My mom pointedly said, “You’re growing up and you must take on more responsibility.”
The only thing going through my head was “Great, more crap I have to put up with.” I remember that day when they told me that, I felt a bit of nervousness because I didn’t really know what they meant. I was in seventh grade and as it started to get closer to my birthday I was anxious to find out what they meant by saying “It was time for me to step up to the plate.” “What the heck does this mean” I kept thinking to myself. How things were going to change?
There was only a few days left till my birthday and I was excited to turn thirteen. Then came the day of my birthday and nothing yet had really switched.
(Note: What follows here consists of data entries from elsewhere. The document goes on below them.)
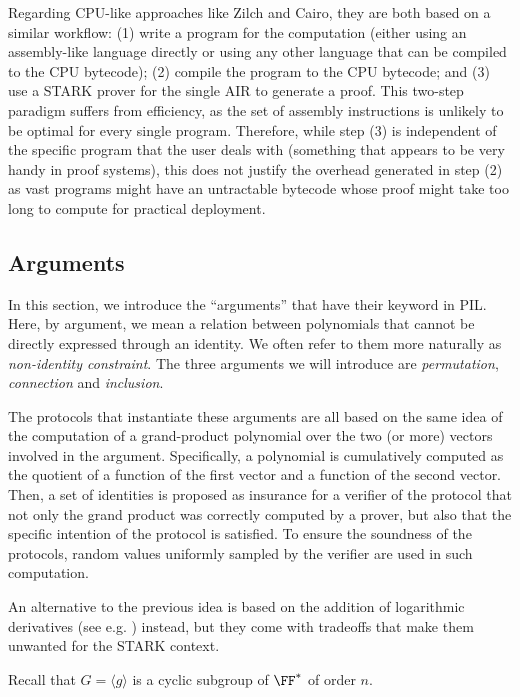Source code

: Regarding CPU-like approaches like Zilch and Cairo, they are both based on a similar workflow: (1) write a program for the computation (either using an assembly-like language directly or using any other language that can be compiled to the CPU bytecode); (2) compile the program to the CPU bytecode; and (3) use a STARK prover for the single AIR to generate a proof. This two-step paradigm suffers from efficiency, as the set of assembly instructions is unlikely to be optimal for every single program. Therefore, while step (3) is independent of the specific program that the user deals with (something that appears to be very handy in proof systems), this does not justify the overhead generated in step (2) as vast programs might have an untractable bytecode whose proof might take too long to compute for practical deployment.


\subsection{Arguments}\label{sec:preliminaries:arguments}

In this section, we introduce the ``arguments'' that have their keyword in PIL. Here, by argument, we mean a relation between polynomials that cannot be directly expressed through an identity. We often refer to them more naturally as \textit{non-identity constraint}. The three arguments we will introduce are \textit{permutation}, \textit{connection} and \textit{inclusion}.

The protocols that instantiate these arguments are all based on the same idea of the computation of a grand-product polynomial over the two (or more) vectors involved in the argument. Specifically, a polynomial is cumulatively computed as the quotient of a function of the first vector and a function of the second vector. Then, a set of identities is proposed as insurance for a verifier of the protocol that not only the grand product was correctly computed by a prover, but also that the specific intention of the protocol is satisfied. To ensure the soundness of the protocols, random values uniformly sampled by the verifier are used in such computation.

An alternative to the previous idea is based on the addition of logarithmic derivatives (see e.g. \cite{EPRINT:Habock22M}) instead, but they come with tradeoffs that make them unwanted for the STARK context. 

Recall that $G = \langle g \rangle$ is a cyclic subgroup of $\FF^*$ of order $n$.

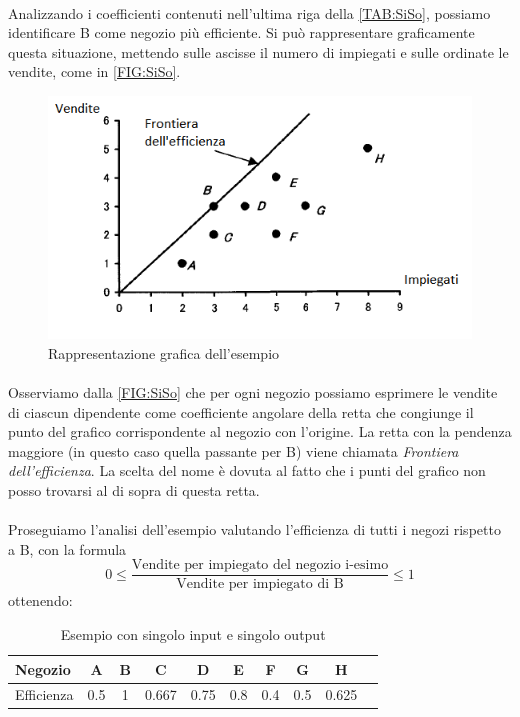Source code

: \paragraph{} Analizzando i coefficienti contenuti nell'ultima riga della \autoref{TAB:SiSo}, possiamo identificare B come negozio pi\`u efficiente. Si pu\`o rappresentare graficamente questa situazione, mettendo sulle ascisse il numero di impiegati e sulle ordinate le vendite, come in \autoref{FIG:SiSo}.

\begin{figure}[H]
\centering
\includegraphics[scale=1]{Img/GraficoSISO.png}
\caption{Rappresentazione grafica dell'esempio}\label{FIG:SiSo}
\end{figure}

\paragraph{}Osserviamo dalla \autoref{FIG:SiSo} che per ogni negozio possiamo esprimere le vendite di ciascun dipendente come coefficiente angolare della retta che congiunge il punto del grafico corrispondente al negozio con l'origine. La retta con la pendenza maggiore (in questo caso quella passante per B) viene chiamata \emph{Frontiera dell'efficienza}. La scelta del nome \`e dovuta al fatto che i punti del grafico non posso trovarsi al di sopra di questa retta.

\paragraph{} Proseguiamo l'analisi dell'esempio valutando l'efficienza di tutti i negozi rispetto a B, con la formula
\begin{equation}\label{EQ:siso}
0\leq \dfrac{\text{Vendite per impiegato del negozio i-esimo}}{\text{Vendite per impiegato di B}} \leq 1
\end{equation}
ottenendo:
\begin{table}[H]
\centering
\begin{tabular}{lccccccccc}
\hline 
Negozio & A & B & C & D & E & F & G & H \\ 
\hline 
Efficienza & 0.5 & 1 & 0.667 & 0.75 & 0.8 & 0.4 & 0.5 & 0.625 \\ 
\hline 
\end{tabular}
\caption{Esempio con singolo input e singolo output} \label{TAB:SiSoContratta}
\end{table}

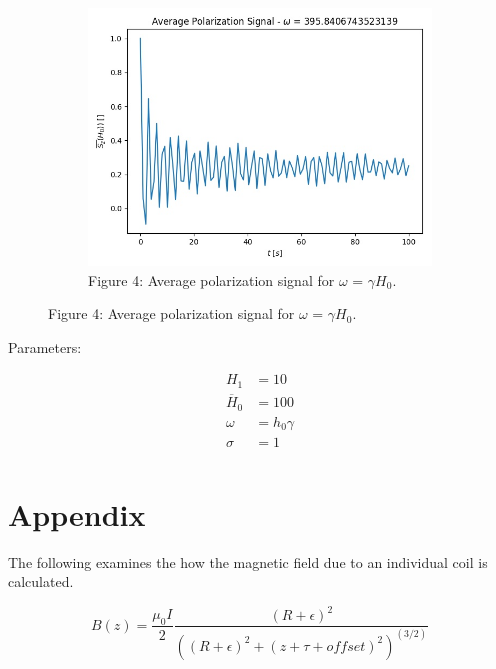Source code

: \documentclass[%
 reprint,
 amsmath,
 amssymb,
 aps,
]{revtex4-1}
\begin{document}
	\begin{figure}

   		\centering
    		\begin{subfigure}[h]{0.4\textwidth}
      	 		\includegraphics[width=\textwidth]{average_signal.jpg}
       	 		\caption{Figure 4: Average polarization signal for $\omega$ = $\gamma H_0$.}
       	 		\label{fig:tiger}
		\end{subfigure}

	\end{figure}
	
		Parameters:

	\begin{align} 
	H_1 &= 10 \\
	\overline{H}_0 &= 100 \\
	\omega &= h_0 \gamma  \\
	\sigma &= 1 \\
	\end{align}

	
	
\section{\label{sec:level1}Appendix}
	
	The following examines the how the magnetic field due to an individual coil is calculated. 
	
	\begin{equation}
	B(z) = \frac{\mu_0I}{2}\frac{(R+\epsilon)^2} {((R+\epsilon)^2+(z+\tau + offset)^2)^{(3/2)}}
	\end{equation}
	
\end{document}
Saturday was filled with lots of excitement and I didn’t really think about how things were going to change like my mom had told me. I had visions of all the presents I was getting.
“Now that you’re getting older you’re going to have to start to earn the money we give you and start taking some responsibility,” my mom proposed seriously.
“Ok I get it you already told me but what do you mean by this,” I questioned.
“We will give you your list of chores tomorrow, you will be working around the house and helping us out,” my mom replied.
The next day my mom gave me a list of chores that needed to be done in order for me to get any spending money or go hang out with my friends. My parents were doing this to me so I became disciplined and got in the habit of getting work done. Everyday I had to do work around my house such as clean my room, make my bed, walk my dog, take out the trash, clean the kitchen and sometimes there was other things I needed to do. I complained about doing this because I felt like it was a waste of time.
“I’m tired of this! Why do I have to do all this work all of a sudden in order to get money or go out with my friends,” I whined to my mom.
“Now that you’re getting older you have to get used to working for what you want in life you can’t just expect things to be given to you or you won’t be successful later on in life,” my mom asserted.
“Ok, I get it, I will do what you ask of me,” I answered my mom. Inside I thought this was going to be hell because of all the work.
For the first week I was so mad at my mom for making me do all of those chores and work but then it just became a normal routine. Now that I am older I completely understand why my parents expected this of me, the purpose was it to help me work for things and not be a lazy person who just expects things to be given to them. I have changed a lot since I was in seventh grade, physically I’m bigger and stronger, mentally I’m learning new things, and emotionally I can handle a lot more problems. In the areas of work and responsibility I began to change and grow a lot and definitely became more mature. The day I turned thirteen I started taking on more responsibility and that day changed my perspective of life.